• _REQUIRED WORK_
Below are some entries; write out each one of them exactly.

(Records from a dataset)

- Opening Delimiter -

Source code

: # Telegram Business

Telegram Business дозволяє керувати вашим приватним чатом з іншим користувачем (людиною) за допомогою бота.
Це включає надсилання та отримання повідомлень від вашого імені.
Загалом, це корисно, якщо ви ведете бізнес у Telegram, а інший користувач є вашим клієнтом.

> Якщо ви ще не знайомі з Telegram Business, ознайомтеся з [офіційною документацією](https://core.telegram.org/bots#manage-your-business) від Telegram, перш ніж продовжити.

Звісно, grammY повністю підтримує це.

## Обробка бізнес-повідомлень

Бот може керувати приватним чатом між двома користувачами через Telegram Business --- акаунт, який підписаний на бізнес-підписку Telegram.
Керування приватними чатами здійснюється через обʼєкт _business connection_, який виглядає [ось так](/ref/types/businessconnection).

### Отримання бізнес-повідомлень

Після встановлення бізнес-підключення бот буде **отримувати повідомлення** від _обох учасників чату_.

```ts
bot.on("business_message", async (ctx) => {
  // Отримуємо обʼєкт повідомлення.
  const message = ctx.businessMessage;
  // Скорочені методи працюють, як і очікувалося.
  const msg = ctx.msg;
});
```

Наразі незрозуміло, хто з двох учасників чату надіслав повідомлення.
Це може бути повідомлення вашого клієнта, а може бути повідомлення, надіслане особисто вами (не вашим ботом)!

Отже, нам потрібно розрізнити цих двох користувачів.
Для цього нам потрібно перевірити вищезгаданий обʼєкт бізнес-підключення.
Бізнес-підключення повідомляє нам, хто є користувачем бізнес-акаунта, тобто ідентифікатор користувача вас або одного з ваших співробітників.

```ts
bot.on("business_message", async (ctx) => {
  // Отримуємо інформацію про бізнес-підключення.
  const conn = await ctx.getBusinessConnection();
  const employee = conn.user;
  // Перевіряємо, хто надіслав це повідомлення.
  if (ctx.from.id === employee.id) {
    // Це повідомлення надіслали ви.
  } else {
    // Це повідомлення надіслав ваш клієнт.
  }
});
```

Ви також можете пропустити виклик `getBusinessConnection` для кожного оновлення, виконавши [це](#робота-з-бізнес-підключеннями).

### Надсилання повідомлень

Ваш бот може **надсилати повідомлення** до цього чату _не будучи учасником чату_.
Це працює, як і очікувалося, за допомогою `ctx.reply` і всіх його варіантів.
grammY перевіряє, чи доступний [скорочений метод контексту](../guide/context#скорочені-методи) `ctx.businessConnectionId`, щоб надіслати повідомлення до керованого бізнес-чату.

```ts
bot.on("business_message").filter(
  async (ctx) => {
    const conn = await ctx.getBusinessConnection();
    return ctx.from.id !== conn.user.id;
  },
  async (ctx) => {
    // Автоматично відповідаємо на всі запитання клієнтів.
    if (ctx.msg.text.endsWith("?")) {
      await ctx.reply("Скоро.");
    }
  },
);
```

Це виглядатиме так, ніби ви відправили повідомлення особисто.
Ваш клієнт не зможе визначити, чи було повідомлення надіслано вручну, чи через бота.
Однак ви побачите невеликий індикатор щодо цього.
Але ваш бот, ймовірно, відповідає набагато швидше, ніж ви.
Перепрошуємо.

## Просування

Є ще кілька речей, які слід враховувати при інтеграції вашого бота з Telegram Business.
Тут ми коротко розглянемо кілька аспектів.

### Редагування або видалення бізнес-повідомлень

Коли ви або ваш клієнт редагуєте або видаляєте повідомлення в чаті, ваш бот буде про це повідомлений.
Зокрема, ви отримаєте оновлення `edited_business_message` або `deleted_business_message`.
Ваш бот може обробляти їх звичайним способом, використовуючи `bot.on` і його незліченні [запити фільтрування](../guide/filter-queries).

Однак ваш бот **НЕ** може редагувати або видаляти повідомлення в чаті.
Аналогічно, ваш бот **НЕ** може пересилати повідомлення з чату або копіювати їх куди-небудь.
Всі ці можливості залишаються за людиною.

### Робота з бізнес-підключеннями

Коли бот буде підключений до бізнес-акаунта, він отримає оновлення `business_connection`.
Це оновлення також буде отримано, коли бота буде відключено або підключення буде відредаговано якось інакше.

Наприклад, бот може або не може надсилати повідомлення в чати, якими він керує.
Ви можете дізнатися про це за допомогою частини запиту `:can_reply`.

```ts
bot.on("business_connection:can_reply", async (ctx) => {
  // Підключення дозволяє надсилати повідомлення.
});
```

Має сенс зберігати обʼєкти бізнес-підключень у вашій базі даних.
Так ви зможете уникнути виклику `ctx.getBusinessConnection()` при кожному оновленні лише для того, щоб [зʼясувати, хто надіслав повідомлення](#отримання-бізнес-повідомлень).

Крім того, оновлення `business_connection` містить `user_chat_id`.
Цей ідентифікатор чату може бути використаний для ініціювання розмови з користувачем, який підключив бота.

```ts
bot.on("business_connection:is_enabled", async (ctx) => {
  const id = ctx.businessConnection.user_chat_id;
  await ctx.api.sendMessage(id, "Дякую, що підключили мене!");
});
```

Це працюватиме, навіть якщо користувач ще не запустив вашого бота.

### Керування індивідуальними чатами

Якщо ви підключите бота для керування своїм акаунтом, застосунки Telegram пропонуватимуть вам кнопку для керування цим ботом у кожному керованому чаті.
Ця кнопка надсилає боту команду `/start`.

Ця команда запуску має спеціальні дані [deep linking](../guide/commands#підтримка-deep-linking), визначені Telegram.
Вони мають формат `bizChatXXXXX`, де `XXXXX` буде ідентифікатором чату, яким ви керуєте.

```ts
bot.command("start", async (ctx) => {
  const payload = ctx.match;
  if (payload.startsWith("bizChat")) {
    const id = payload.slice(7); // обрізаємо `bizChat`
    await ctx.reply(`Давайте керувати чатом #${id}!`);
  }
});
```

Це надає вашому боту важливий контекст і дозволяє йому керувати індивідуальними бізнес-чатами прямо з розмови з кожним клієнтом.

- Closing Delimiter -

• _OUTPUT FOR THIS EXERCISE_
Source code

: # Telegram Business

Telegram Business дозволяє керувати вашим приватним чатом з іншим користувачем (людиною) за допомогою бота.
Це включає надсилання та отримання повідомлень від вашого імені.
Загалом, це корисно, якщо ви ведете бізнес у Telegram, а інший користувач є вашим клієнтом.

> Якщо ви ще не знайомі з Telegram Business, ознайомтеся з [офіційною документацією](https://core.telegram.org/bots#manage-your-business) від Telegram, перш ніж продовжити.

Звісно, grammY повністю підтримує це.

## Обробка бізнес-повідомлень

Бот може керувати приватним чатом між двома користувачами через Telegram Business --- акаунт, який підписаний на бізнес-підписку Telegram.
Керування приватними чатами здійснюється через обʼєкт _business connection_, який виглядає [ось так](/ref/types/businessconnection).

### Отримання бізнес-повідомлень

Після встановлення бізнес-підключення бот буде **отримувати повідомлення** від _обох учасників чату_.

```ts
bot.on("business_message", async (ctx) => {
  // Отримуємо обʼєкт повідомлення.
  const message = ctx.businessMessage;
  // Скорочені методи працюють, як і очікувалося.
  const msg = ctx.msg;
});
```

Наразі незрозуміло, хто з двох учасників чату надіслав повідомлення.
Це може бути повідомлення вашого клієнта, а може бути повідомлення, надіслане особисто вами (не вашим ботом)!

Отже, нам потрібно розрізнити цих двох користувачів.
Для цього нам потрібно перевірити вищезгаданий обʼєкт бізнес-підключення.
Бізнес-підключення повідомляє нам, хто є користувачем бізнес-акаунта, тобто ідентифікатор користувача вас або одного з ваших співробітників.

```ts
bot.on("business_message", async (ctx) => {
  // Отримуємо інформацію про бізнес-підключення.
  const conn = await ctx.getBusinessConnection();
  const employee = conn.user;
  // Перевіряємо, хто надіслав це повідомлення.
  if (ctx.from.id === employee.id) {
    // Це повідомлення надіслали ви.
  } else {
    // Це повідомлення надіслав ваш клієнт.
  }
});
```

Ви також можете пропустити виклик `getBusinessConnection` для кожного оновлення, виконавши [це](#робота-з-бізнес-підключеннями).

### Надсилання повідомлень

Ваш бот може **надсилати повідомлення** до цього чату _не будучи учасником чату_.
Це працює, як і очікувалося, за допомогою `ctx.reply` і всіх його варіантів.
grammY перевіряє, чи доступний [скорочений метод контексту](../guide/context#скорочені-методи) `ctx.businessConnectionId`, щоб надіслати повідомлення до керованого бізнес-чату.

```ts
bot.on("business_message").filter(
  async (ctx) => {
    const conn = await ctx.getBusinessConnection();
    return ctx.from.id !== conn.user.id;
  },
  async (ctx) => {
    // Автоматично відповідаємо на всі запитання клієнтів.
    if (ctx.msg.text.endsWith("?")) {
      await ctx.reply("Скоро.");
    }
  },
);
```

Це виглядатиме так, ніби ви відправили повідомлення особисто.
Ваш клієнт не зможе визначити, чи було повідомлення надіслано вручну, чи через бота.
Однак ви побачите невеликий індикатор щодо цього.
Але ваш бот, ймовірно, відповідає набагато швидше, ніж ви.
Перепрошуємо.

## Просування

Є ще кілька речей, які слід враховувати при інтеграції вашого бота з Telegram Business.
Тут ми коротко розглянемо кілька аспектів.

### Редагування або видалення бізнес-повідомлень

Коли ви або ваш клієнт редагуєте або видаляєте повідомлення в чаті, ваш бот буде про це повідомлений.
Зокрема, ви отримаєте оновлення `edited_business_message` або `deleted_business_message`.
Ваш бот може обробляти їх звичайним способом, використовуючи `bot.on` і його незліченні [запити фільтрування](../guide/filter-queries).

Однак ваш бот **НЕ** може редагувати або видаляти повідомлення в чаті.
Аналогічно, ваш бот **НЕ** може пересилати повідомлення з чату або копіювати їх куди-небудь.
Всі ці можливості залишаються за людиною.

### Робота з бізнес-підключеннями

Коли бот буде підключений до бізнес-акаунта, він отримає оновлення `business_connection`.
Це оновлення також буде отримано, коли бота буде відключено або підключення буде відредаговано якось інакше.

Наприклад, бот може або не може надсилати повідомлення в чати, якими він керує.
Ви можете дізнатися про це за допомогою частини запиту `:can_reply`.

```ts
bot.on("business_connection:can_reply", async (ctx) => {
  // Підключення дозволяє надсилати повідомлення.
});
```

Має сенс зберігати обʼєкти бізнес-підключень у вашій базі даних.
Так ви зможете уникнути виклику `ctx.getBusinessConnection()` при кожному оновленні лише для того, щоб [зʼясувати, хто надіслав повідомлення](#отримання-бізнес-повідомлень).

Крім того, оновлення `business_connection` містить `user_chat_id`.
Цей ідентифікатор чату може бути використаний для ініціювання розмови з користувачем, який підключив бота.

```ts
bot.on("business_connection:is_enabled", async (ctx) => {
  const id = ctx.businessConnection.user_chat_id;
  await ctx.api.sendMessage(id, "Дякую, що підключили мене!");
});
```

Це працюватиме, навіть якщо користувач ще не запустив вашого бота.

### Керування індивідуальними чатами

Якщо ви підключите бота для керування своїм акаунтом, застосунки Telegram пропонуватимуть вам кнопку для керування цим ботом у кожному керованому чаті.
Ця кнопка надсилає боту команду `/start`.

Ця команда запуску має спеціальні дані [deep linking](../guide/commands#підтримка-deep-linking), визначені Telegram.
Вони мають формат `bizChatXXXXX`, де `XXXXX` буде ідентифікатором чату, яким ви керуєте.

```ts
bot.command("start", async (ctx) => {
  const payload = ctx.match;
  if (payload.startsWith("bizChat")) {
    const id = payload.slice(7); // обрізаємо `bizChat`
    await ctx.reply(`Давайте керувати чатом #${id}!`);
  }
});
```

Це надає вашому боту важливий контекст і дозволяє йому керувати індивідуальними бізнес-чатами прямо з розмови з кожним клієнтом.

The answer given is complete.